Rap music is never far from our ears here in Stairway, where children are always beating out some rap tunes by local Filipino rappers like Gloc9, or by beating out some homegrown rap made by Kuya Johnny, one of Stairway’s housefathers. So it was no surprise when Marjon, a former resident of Stairway, showed up after 11 years, that he would also be rapping–but as a career!
Listening to the songs he sang that night provided everyone with insight to the raw and hard life Marjon had lived out on the streets on Manila. The spotlight focused on him: his vocals husky, brow covered in sweat and the guitar he played singing hand in hand with the beat box rhythm.

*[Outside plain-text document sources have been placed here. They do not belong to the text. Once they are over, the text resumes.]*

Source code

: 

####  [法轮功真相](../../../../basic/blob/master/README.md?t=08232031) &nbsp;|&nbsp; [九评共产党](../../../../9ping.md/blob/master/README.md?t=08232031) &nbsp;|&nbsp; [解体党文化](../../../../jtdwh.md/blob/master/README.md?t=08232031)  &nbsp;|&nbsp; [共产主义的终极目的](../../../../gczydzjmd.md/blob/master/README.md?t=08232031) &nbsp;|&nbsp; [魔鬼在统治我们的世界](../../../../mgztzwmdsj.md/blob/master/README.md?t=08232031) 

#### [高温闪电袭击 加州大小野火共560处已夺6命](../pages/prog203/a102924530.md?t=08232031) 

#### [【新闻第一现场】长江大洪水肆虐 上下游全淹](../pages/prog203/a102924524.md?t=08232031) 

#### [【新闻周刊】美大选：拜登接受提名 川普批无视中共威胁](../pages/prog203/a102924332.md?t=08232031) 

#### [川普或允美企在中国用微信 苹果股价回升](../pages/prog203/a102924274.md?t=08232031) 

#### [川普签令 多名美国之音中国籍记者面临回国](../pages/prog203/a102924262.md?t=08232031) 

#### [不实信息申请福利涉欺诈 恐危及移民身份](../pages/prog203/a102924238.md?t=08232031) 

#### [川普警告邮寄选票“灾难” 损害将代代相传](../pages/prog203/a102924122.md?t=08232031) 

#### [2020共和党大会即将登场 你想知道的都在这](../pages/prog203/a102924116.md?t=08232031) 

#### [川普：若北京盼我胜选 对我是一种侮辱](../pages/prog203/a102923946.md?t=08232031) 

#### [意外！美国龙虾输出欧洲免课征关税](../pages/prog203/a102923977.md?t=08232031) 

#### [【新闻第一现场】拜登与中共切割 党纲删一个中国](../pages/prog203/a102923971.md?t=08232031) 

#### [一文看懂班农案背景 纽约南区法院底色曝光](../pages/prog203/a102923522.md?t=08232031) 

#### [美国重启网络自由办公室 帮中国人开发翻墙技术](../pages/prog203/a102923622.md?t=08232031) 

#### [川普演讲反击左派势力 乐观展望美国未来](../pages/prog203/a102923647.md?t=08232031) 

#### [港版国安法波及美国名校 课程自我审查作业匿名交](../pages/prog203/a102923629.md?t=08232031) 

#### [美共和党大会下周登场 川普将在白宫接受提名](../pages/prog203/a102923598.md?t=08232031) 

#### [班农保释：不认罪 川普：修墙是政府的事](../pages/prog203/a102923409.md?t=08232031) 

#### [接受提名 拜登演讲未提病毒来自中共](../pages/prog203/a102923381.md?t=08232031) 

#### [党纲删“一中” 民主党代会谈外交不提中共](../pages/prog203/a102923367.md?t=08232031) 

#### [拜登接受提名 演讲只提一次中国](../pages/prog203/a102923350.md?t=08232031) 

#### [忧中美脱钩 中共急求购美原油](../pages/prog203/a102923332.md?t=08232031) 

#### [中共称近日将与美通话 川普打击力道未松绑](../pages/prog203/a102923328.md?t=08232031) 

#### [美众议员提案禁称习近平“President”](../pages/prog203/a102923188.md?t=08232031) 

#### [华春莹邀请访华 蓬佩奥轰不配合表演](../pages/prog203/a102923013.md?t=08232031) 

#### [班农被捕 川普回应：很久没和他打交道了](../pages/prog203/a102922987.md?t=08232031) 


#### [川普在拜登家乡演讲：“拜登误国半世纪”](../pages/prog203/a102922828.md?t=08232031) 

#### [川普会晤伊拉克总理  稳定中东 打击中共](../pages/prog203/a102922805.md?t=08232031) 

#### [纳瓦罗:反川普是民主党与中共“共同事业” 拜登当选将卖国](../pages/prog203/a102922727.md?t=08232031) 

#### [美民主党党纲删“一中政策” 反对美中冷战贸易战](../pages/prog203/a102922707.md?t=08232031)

Marjon came to Stairway back in 2000, the same batch as Johnnie, the current housefather of the children and member of the theater piece “Cracked Mirrors”. Both of these men started rapping in their time here as clients and have never stopped since. “The first thing we did when we saw each other after 12 years apart was to write a song together about long-lost friendship” said Marjon with a smile. “It was really great. Brought back a lot of great memories.”
When I asked Marjon why he started rapping he said that it was the way to express yourself on the streets, a way to let out the bad feelings of pain, anger, hunger, and sorrow. “Had a bad day? Rap about it and it all goes away.” Marjon’s songs have been gaining popularity in the Philippines, especially in Manila amongst the street children. They can relate to the stories he sings of and the hardships he rhymes about. When walking around in the Philippine capital you can hear a few bars from his raps hummed by street vendors. Little kids belt out his lines and construction workers crowd around small portable radios to listen in.
Marjon currently lives in Tondo, Manila with his wife and three children. He does not intend to stop writing music anytime soon.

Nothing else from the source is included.